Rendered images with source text
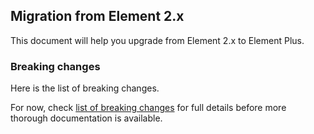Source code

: ## Migration from Element 2.x

This document will help you upgrade from Element 2.x to Element Plus.

### Breaking changes

Here is the list of breaking changes.

For now, check [list of breaking changes](https://github.com/element-plus/element-plus/issues/162) for full details before more thorough documentation is available.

Work task: Across the data above, how many lines carry the word "changes"? Only the number is needed.

Solution for this task: 3